* [EXERCISE INSTRUCTIONS]: Look through the entries below and report every line that has "chapter".

* [Saved data entries]:
.....

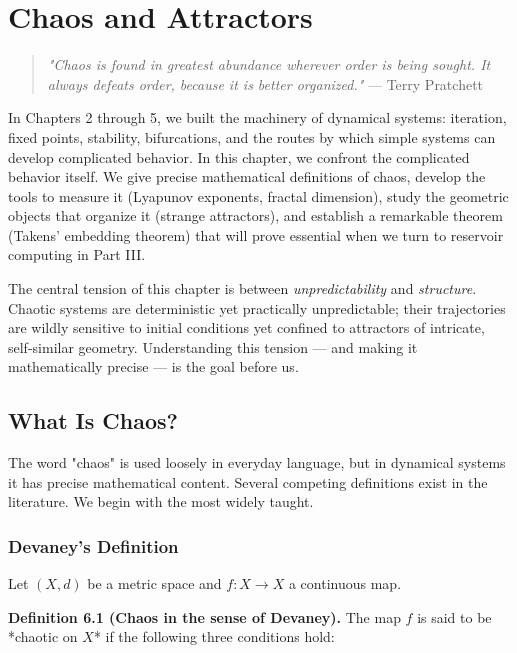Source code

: \chapter{Chaos and Attractors}\label{ch:6}

\begin{quote}
\textit{"Chaos is found in greatest abundance wherever order is being sought. It always defeats order, because it is better organized."}
--- Terry Pratchett
\end{quote}

In Chapters 2 through 5, we built the machinery of dynamical systems: iteration, fixed points, stability, bifurcations, and the routes by which simple systems can develop complicated behavior. In this chapter, we confront the complicated behavior itself. We give precise mathematical definitions of chaos, develop the tools to measure it (Lyapunov exponents, fractal dimension), study the geometric objects that organize it (strange attractors), and establish a remarkable theorem (Takens' embedding theorem) that will prove essential when we turn to reservoir computing in Part III.

The central tension of this chapter is between \textit{unpredictability} and \textit{structure}. Chaotic systems are deterministic yet practically unpredictable; their trajectories are wildly sensitive to initial conditions yet confined to attractors of intricate, self-similar geometry. Understanding this tension --- and making it mathematically precise --- is the goal before us.


\bigskip


\section{What Is Chaos?}\label{sec:6.1}

The word "chaos" is used loosely in everyday language, but in dynamical systems it has precise mathematical content. Several competing definitions exist in the literature. We begin with the most widely taught.

\subsection{Devaney's Definition}\label{sec:6.1.1}

Let $(X, d)$ be a metric space and $f: X \to X$ a continuous map.

\textbf{Definition 6.1 (Chaos in the sense of Devaney).} The map $f$ is said to be *chaotic on $X$* if the following three conditions hold:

.....

* [ANSWER TO THE EXERCISE]:
: \chapter{Chaos and Attractors}\label{ch:6}
In Chapters 2 through 5, we built the machinery of dynamical systems: iteration, fixed points, stability, bifurcations, and the routes by which simple systems can develop complicated behavior. In this chapter, we confront the complicated behavior itself. We give precise mathematical definitions of chaos, develop the tools to measure it (Lyapunov exponents, fractal dimension), study the geometric objects that organize it (strange attractors), and establish a remarkable theorem (Takens' embedding theorem) that will prove essential when we turn to reservoir computing in Part III.
The central tension of this chapter is between \textit{unpredictability} and \textit{structure}. Chaotic systems are deterministic yet practically unpredictable; their trajectories are wildly sensitive to initial conditions yet confined to attractors of intricate, self-similar geometry. Understanding this tension --- and making it mathematically precise --- is the goal before us.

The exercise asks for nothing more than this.